La Ley de Modernización de Edificios no cumple con ninguno de estos criterios. No proporciona señales claras ni certeza en la planificación, ni transparencia en los costos ni coherencia infraestructural. Pospone decisiones difíciles para el futuro, a costa de un aumento en los costos económicos generales, una creciente deuda de CO2 y una transición energética que, por lo tanto, ha perdido otra década. La planificación municipal de la energía térmica, que las ciudades y los pueblos emprenden con un costo considerable, ve limitada su eficacia por los incentivos contradictorios de la nueva ley.

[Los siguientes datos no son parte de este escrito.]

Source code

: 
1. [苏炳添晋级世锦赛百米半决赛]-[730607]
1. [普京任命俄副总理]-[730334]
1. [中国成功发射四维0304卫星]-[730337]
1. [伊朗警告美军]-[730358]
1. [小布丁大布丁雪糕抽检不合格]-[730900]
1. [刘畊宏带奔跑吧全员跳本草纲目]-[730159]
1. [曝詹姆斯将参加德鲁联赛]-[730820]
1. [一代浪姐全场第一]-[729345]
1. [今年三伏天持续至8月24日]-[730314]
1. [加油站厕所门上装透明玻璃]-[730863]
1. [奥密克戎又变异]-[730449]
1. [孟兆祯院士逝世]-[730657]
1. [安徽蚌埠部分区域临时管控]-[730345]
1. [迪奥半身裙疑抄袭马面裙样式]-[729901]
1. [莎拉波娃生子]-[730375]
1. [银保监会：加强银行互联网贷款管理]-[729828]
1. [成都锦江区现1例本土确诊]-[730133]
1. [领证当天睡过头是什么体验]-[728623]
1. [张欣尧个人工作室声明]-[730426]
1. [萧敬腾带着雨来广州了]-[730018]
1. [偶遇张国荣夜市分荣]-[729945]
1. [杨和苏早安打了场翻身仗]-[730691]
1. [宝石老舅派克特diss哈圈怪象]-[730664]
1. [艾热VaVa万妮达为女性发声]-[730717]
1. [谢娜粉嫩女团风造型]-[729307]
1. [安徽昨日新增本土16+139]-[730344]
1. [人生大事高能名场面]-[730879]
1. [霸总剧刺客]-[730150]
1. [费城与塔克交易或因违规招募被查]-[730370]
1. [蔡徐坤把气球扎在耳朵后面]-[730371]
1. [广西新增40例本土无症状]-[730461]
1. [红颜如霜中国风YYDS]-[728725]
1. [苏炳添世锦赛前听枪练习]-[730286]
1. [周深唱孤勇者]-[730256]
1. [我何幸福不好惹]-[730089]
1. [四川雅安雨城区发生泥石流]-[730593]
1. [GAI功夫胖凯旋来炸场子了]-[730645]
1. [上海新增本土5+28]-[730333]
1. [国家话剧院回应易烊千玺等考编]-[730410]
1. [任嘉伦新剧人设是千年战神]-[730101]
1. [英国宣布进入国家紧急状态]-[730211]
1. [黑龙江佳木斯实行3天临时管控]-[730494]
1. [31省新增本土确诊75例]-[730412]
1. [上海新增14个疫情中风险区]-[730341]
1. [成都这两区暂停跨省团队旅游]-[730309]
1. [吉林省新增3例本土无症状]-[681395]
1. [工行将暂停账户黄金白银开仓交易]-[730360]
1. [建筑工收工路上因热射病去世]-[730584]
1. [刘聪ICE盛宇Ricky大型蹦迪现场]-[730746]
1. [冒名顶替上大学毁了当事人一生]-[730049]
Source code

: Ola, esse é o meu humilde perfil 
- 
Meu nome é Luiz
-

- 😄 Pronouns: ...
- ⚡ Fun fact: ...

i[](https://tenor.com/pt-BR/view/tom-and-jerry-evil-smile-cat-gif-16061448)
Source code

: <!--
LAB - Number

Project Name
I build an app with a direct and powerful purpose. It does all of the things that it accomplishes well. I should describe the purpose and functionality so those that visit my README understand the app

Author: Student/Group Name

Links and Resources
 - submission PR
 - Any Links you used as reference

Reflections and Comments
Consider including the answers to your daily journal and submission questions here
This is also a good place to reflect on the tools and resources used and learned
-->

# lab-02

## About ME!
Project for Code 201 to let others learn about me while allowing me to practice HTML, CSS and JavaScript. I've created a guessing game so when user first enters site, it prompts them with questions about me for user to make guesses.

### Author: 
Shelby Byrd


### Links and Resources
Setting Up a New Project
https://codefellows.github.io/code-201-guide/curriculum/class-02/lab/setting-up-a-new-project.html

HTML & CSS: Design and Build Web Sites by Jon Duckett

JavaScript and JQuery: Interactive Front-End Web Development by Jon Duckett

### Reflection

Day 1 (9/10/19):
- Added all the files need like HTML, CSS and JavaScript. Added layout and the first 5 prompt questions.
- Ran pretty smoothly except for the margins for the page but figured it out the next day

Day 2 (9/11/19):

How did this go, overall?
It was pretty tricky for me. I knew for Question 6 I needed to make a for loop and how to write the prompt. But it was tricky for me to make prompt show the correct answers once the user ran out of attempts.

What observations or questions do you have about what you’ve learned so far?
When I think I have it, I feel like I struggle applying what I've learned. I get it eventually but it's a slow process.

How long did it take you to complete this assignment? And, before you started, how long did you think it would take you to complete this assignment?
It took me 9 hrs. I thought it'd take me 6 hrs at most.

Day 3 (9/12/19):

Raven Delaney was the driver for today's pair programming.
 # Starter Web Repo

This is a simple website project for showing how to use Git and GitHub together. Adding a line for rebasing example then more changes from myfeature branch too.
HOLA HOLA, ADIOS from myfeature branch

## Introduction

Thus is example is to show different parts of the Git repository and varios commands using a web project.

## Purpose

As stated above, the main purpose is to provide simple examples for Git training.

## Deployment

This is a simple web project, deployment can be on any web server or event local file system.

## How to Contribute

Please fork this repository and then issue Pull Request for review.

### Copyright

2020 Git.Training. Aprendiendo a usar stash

La Asociación Alemana de Ciudades y Pueblos y la Federación Alemana de Ciudades han señalado acertadamente que la fiabilidad —no solo en lo que respecta a los gases de efecto invernadero, sino en todo el sistema de financiación— es el requisito fundamental para una transición energética exitosa.
Cuando las promesas de reducir la burocracia se contradicen
Existe una amarga ironía en la historia de la ley de modernización de edificios que no debe pasarse por alto. Durante años, la CDU/CSU denunció la ley Habeck como un claro ejemplo de celo regulatorio innecesario y paternalismo estatal, y ahora han promulgado una ley que el Consejo de Control Regulatorio independiente considera la más débil en cuanto a su redacción en los últimos años. La advertencia de Goebel de que precisamente este tipo de leyes contribuyen a la frustración de muchos ciudadanos con el Estado y la política no se dirige únicamente al gobierno actual, sino que describe un fenómeno que trasciende las líneas partidistas.
La ciudadanía pierde la confianza en la actuación gubernamental no principalmente porque las leyes impongan objetivos inconvenientes, sino porque las perciben como leyes mal redactadas, incomprensibles y con consecuencias desacertadas. Una ley incomprensible incluso para las asociaciones gremiales del sector artesanal afectado; cuyos costes el propio gobierno no puede cuantificar; que se basa en materias primas que no existen en las cantidades necesarias; y que podría infringir la Directiva de Construcción de la UE: esta ley no es el resultado de compromisos políticos inevitables. Es el resultado de un proceso legislativo que ha establecido prioridades equivocadas.
El Bundestag tiene ahora la tarea —y el deber— de lograr en las deliberaciones parlamentarias lo que el gabinete no consiguió: elaborar un proyecto de ley comprensible, basado en supuestos realistas, que cumpla con la legislación de la UE y que, de hecho, impulse al sector de la construcción hacia la acción climática. Los organismos de control institucionales —desde el Consejo Nacional de Control Regulatorio (NKR) hasta las principales asociaciones municipales y sectoriales— han cumplido con su labor y han formulado demandas claras de corrección. Queda por ver si existe la voluntad política para atender estas demandas. Las 150.000 personas que firmaron la petición de Campact y los millones de inquilinos y propietarios directamente afectados por esta ley seguirán muy de cerca la respuesta.